Another Highly Debated Cop Video: NYC Cop Shoots Dog
It is not graphic, just sounds horrible (you don't see blood, guts, or anything. Very clean shot).
Is the cop wrong?
I don't think he is. He was obviously called to the situation because the dog is clearly attacking people. It attacks passerby at the beginning of the video. Looks like it bites that person. The homeless man that appears to be the owner is incapacitated or something.
What is truly sad is the dog was just trying to protect its "pack-mate". The problem isn't what the dog is doing, it is how it was trained to act or it was acting on instincts. Humans are at fault for its behavior, not the dog. What the cop did seems pretty justified as he was being attacked and the view was clear to shoot (he waited for the dog to clear the homeless dude enough so it wouldn't hit the homeless dude).
So, I think the cop is justified but the situation just shows we don't treat animals as best as they should be: the dog should have been trained. But how much blame can you put on a homeless man? That dog would be very excellent to have when you're trying to sleep and some sleezebag is trying to take your stuff. Nice guard dog if you're homeless, right?
Oh well.
Was the cop right or wrong in shooting the dog?
For those that want to read the "story" from the youtube uploader:
According to a passerby named Johnny Rodriguez, he and several other people called the New York Police Department, when they observed the man, identified by police as Lech Stankiewicz, having a seizure at the side of the road.When police arrived at the scene, Rodriguez said, they attempted to approach Stankiewicz, but the man's dog, Star, was attempting to protect her owner from being harmed. According to Rodriguez, Star had already approached another passerby, Larissa Udovik, who got too close to her owner. An officer fired a shot at the dog, leaving her and the sick man suffering on the street.
A police source called the shooting "justified." The "video of the encounter" said the source, "leaves no question that the officers acted properly."
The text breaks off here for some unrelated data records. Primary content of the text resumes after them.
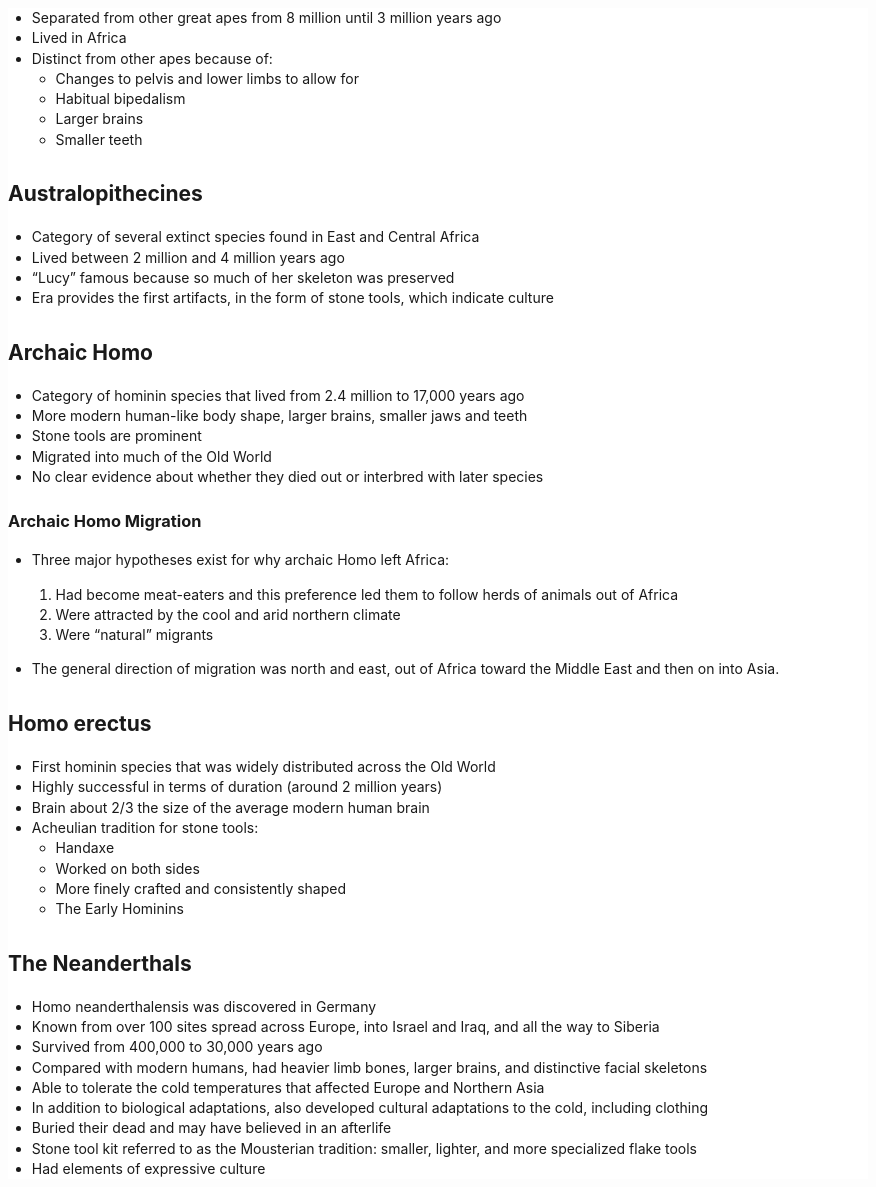 * Separated from other great apes from 8 million until 3 million years ago
* Lived in Africa
* Distinct from other apes because of:
  - Changes to pelvis and lower limbs to allow for
  - Habitual bipedalism
  - Larger brains
  - Smaller teeth

## Australopithecines
* Category of several extinct species found in East
and Central Africa
* Lived between 2 million and 4 million years ago
* “Lucy” famous because so much of her skeleton was preserved
* Era provides the first artifacts, in the form of stone tools, which indicate culture

## Archaic Homo
* Category of hominin species that lived from 2.4 million to 17,000 years ago
* More modern human-like body shape, larger brains, smaller jaws and teeth
* Stone tools are prominent
* Migrated into much of the Old World
* No clear evidence about whether they died out or interbred with later species

### Archaic Homo Migration
* Three major hypotheses exist for why archaic Homo left Africa:
  1. Had become meat-eaters and this preference led them to follow herds of animals out of Africa
  2. Were attracted by the cool and arid northern climate
  3. Were “natural” migrants

* The general direction of migration was north and east, out of Africa toward the Middle East and then on into Asia.

## Homo erectus
* First hominin species that was widely distributed across the Old World
* Highly successful in terms of duration (around 2 million years)
* Brain about 2/3 the size of the average modern human brain
* Acheulian tradition for stone tools:
  - Handaxe
  - Worked on both sides
  - More finely crafted and consistently shaped
  - The Early Hominins

## The Neanderthals
* Homo neanderthalensis was discovered in Germany
* Known from over 100 sites spread across Europe, into Israel and Iraq, and all the way to Siberia
* Survived from 400,000 to 30,000 years ago
* Compared with modern humans, had heavier limb bones, larger brains, and distinctive facial skeletons
* Able to tolerate the cold temperatures that affected Europe and Northern Asia
* In addition to biological adaptations, also developed cultural adaptations to the cold, including clothing
* Buried their dead and may have believed in an afterlife
* Stone tool kit referred to as the Mousterian tradition: smaller, lighter, and more specialized flake tools
* Had elements of expressive culture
But others have criticized NYPD for how they handled the case. Doug Halsey, the director of Ready For Rescue, a non-profit animal rescue group, told the Gothamist that with irresponsible owners creating problems such as this, city police "need to be better trained to handle the situation and be equipped with the proper tools and taught how to use them to control dogs and other animals in situations like these."
Halsey was criticizing the use of pepper spray by another police officer on the dog, an act he said, that would only aggravate aggression.
Christian Pimentel, 21 told the New York Post, "It was just protecting its owner," while another witness, who did not wish to be identified, said, "They just let the dog bleed on the sidewalk, right in front of children."
A worker at a nearby KFC said that Star and the homeless man were both friendly and harmless.
Remarkably, both Stankiewicz and Star survived. Star remains in the care of the Animal Care & Control in NYC, said the East Village Local, but there also seems to be some discrepancy on how the dog is doing. According to Animal Control, the pit bull is stable, but the police source said that Star's outcome "didn't look very optimistic."